En lo que sí se podría ver un efecto expulsión del gasto privado es debido a la tasa de interés que le exija el mercado a Finanzas. Si esta es superior a la del BCRA, posiblemente algunos fondos que se destinaban a prestar a familias y empresas sean invertidos en letras del Tesoro. Por lo tanto, la clave está en por la tasa de interés a la que Caputo pueda seducir a los demandantes de instrumentos en pesos de corto plazo.

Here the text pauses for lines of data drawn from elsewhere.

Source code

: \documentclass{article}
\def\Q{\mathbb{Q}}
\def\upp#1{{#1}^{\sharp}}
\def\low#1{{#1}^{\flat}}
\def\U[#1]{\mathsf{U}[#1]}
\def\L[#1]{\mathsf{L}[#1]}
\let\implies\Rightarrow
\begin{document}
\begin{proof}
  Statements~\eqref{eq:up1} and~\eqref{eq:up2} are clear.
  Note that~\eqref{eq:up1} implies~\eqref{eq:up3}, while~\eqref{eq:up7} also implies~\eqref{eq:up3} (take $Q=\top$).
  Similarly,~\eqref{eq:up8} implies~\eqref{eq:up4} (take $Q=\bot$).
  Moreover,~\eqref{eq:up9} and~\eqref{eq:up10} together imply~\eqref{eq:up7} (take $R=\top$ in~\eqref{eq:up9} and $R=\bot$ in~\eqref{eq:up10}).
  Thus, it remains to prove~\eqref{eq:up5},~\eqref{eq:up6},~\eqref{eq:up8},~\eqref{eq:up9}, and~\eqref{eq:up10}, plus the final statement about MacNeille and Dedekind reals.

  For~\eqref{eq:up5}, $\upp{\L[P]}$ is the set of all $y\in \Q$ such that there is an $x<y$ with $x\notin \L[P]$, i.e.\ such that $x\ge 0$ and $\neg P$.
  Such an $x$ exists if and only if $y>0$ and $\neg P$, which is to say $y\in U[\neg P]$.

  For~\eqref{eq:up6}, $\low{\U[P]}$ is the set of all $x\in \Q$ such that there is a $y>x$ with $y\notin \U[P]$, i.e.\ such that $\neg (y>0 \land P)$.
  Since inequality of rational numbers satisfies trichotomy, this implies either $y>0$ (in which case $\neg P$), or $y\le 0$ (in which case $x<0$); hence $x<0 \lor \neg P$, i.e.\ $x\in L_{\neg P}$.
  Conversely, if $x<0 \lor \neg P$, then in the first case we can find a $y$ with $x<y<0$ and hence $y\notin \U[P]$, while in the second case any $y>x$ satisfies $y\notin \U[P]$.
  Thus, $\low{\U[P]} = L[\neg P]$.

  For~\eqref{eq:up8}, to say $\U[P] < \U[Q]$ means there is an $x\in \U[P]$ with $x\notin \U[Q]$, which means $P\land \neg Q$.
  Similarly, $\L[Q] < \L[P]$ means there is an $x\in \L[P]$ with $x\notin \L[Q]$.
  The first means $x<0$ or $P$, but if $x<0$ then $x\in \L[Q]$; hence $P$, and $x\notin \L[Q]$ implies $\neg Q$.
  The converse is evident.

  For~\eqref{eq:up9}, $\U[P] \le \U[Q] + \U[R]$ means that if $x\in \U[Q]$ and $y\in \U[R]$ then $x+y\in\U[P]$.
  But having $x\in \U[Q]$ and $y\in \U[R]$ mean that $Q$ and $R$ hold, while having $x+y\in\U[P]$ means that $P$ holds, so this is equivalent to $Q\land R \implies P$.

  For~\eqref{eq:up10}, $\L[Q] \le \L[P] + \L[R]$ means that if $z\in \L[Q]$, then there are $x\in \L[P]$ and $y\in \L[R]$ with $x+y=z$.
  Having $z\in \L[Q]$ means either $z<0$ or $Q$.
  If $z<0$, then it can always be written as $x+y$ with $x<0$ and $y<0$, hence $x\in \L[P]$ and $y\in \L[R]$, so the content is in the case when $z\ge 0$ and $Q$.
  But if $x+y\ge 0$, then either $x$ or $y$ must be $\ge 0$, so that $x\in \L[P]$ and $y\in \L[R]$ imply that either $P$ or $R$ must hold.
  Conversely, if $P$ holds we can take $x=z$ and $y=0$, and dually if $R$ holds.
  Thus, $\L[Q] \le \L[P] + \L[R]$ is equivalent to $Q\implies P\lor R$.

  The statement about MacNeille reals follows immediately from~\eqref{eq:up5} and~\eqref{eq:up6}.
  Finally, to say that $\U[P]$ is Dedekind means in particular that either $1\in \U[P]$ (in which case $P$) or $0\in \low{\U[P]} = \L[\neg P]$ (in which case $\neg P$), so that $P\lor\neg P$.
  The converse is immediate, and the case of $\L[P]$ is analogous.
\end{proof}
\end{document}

Creemos que el mercado se siente más cómodo prestándole al BCRA a 28 o 35 días que al Tesoro a 180 o 360 días.

 

Es que por un lado el BCRA amenaza (aunque quizás con poca credibilidad) que va a subir la tasa de interés desde hace varias semanas y, en ese sentido, es mejor colocar a corto plazo y esperar a la suba. Pocos ahorristas y fondos querrán pasarse a letras más largas y con menor liquidez, a menos que Caputo ofrezca una tasa unos puntos bastante superior que la de las Lebac o que ofrezca un instrumento que asegure tasas de interés reales positivas. Creemos que el mercado le indicará al Tesoro el tipo de instrumento que necesita para que estos fondos se muevan desde papeles del BCRA a bonos del tesoro.

 

En la licitación de ayer se dejó el tramo largo libre y el máximo plazo de emisión fue de 5 meses. Ahora resta que quizás luego de pasada la turbulencia del dato de inflación de abril y bajo la pax inflacionaria de mayo, Finanzas realice el primer test y tantee al mercado a ver cuales son las posturas que recibe. Si el mercado le pide una tasa elevada, se podrá dar un efecto expulsión del gasto privado. Si logra financiarse a una tasa similar a la de las Lebac, no vemos que vía menor liquidez se vaya a frenar la actividad económica.

 

No es trivial el hecho de que si el financiamiento interno se logre, en algún momento el sector privado sea el que tenga que tomar más endeudamiento en el exterior si persiste e incluso se profundiza el saldo negativo de cuenta corriente. Con lo cual no hay que descartar que el endeudamiento externo del país se frene por esta nueva estrategia del Gobierno.